The absence of recognition of image rights makes it extremely difficult for an individual to initiate a civil action against someone creating deepfakes of them. By contrast, the Danish legislation opens up the perspectives of available protections against the misuse of deepfakes. This aligns with a growing recognition that identity, especially in digital contexts, is a form of economic and reputational capital deserving of legal protection.
The Danish legislation is expected to influence EU and international law, particularly as countries grapple with the implications of AI-generated content. It should also influence tech companies to implement policies to tackle the use of deepfakes, as previously done by YouTube – it has put in place policies allowing people to make takedown requests of AI-generated video or audio of their likeness or voice, and is currently working on tools to detect AI-generated faces and voices.
As for the USA, notwithstanding the risk that the law might be jeopardised by the Republican Party’s upcoming “Big Beautiful Bill” (which prevents states from regulating AI for 10 years), the bipartisan support for legislation on AI-generated deepfakes could lead to a federal law to emerge from Congress. Indeed, the current US president, Mr Donald Trump, signed the Take it Down Act in May 2025, banning the non-consensual online publication of AI-generated and real sexually explicit images.
Other jurisdictions worldwide have implemented similar legislation seeking to limit the harm caused by AI-generated content, including the UK (as mentioned previously), South Korea, Australia and France. Notably, the EU AI Act, which entered into force on 1 August 2024, provides for the disclosure of the material that has been artificially created or manipulated and specifies its artificial origin and prohibits manipulative AI generated content that impairs informed decision-making.
However, Denmark’s model offers a stronger and clearer legal mechanism, potentially positioning it as a template for reform in other jurisdictions. Within the EU, Denmark’s law could serve as an outline for integrating likeness rights into the AI Act or forthcoming digital identity regulations.
Denmark's proposed legislation represents a bold new direction in identity protection law, one that treats personal likenesses with the same seriousness as copyrighted works. It provides individuals with clear, enforceable rights to protect against digital impersonation and AI misuse.

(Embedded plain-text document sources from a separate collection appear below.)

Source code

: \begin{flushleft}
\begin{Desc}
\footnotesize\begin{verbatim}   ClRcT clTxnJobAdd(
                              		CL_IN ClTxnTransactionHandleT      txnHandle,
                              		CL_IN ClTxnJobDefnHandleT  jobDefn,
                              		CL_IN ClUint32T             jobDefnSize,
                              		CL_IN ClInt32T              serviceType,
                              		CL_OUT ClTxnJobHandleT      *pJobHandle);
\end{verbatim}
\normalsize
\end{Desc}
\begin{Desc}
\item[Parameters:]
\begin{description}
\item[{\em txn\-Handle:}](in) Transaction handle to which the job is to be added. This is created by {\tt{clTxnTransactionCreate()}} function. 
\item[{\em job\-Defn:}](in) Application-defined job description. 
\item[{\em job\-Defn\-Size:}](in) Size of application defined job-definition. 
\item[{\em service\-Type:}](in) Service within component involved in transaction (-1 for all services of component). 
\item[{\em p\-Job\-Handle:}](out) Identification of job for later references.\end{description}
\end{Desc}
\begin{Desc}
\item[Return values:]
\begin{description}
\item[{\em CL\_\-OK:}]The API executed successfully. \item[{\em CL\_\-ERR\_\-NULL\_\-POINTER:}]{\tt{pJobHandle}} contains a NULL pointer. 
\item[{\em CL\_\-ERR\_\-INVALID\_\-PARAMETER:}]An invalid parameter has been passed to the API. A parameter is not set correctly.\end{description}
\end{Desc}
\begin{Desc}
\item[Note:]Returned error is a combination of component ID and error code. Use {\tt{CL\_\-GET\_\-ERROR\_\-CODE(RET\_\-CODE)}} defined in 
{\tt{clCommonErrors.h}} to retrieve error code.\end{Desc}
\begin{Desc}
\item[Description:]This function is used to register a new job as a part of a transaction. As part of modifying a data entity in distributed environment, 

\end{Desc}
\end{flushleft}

By anchoring these rights in the domain of intellectual property, Denmark not only fills a current legal gap but also offers a framework that could be adapted internationally. If successful, this legal innovation may shape how identity, AI, and privacy intersect in the years to come.
However, on the broader aspect of individuals’ identity use, one must also consider the commercial implications. With the copyright status imminently available to individuals’ identity in Denmark, will it open the floodgates for individuals to commercialise their own face, voice, and likeness, offering them to the highest “bidder”? As enlightened by the SAG-AFTRA 2024 strike, the growing use of AI technology reproducing individuals’ likeness demands the need for clear guidelines, notably on consent and compensation. Indeed, the commercialisation of one’s identity introduces new risks with regard to exploitation, consent, and the erosion (forced or otherwise) of personal autonomy.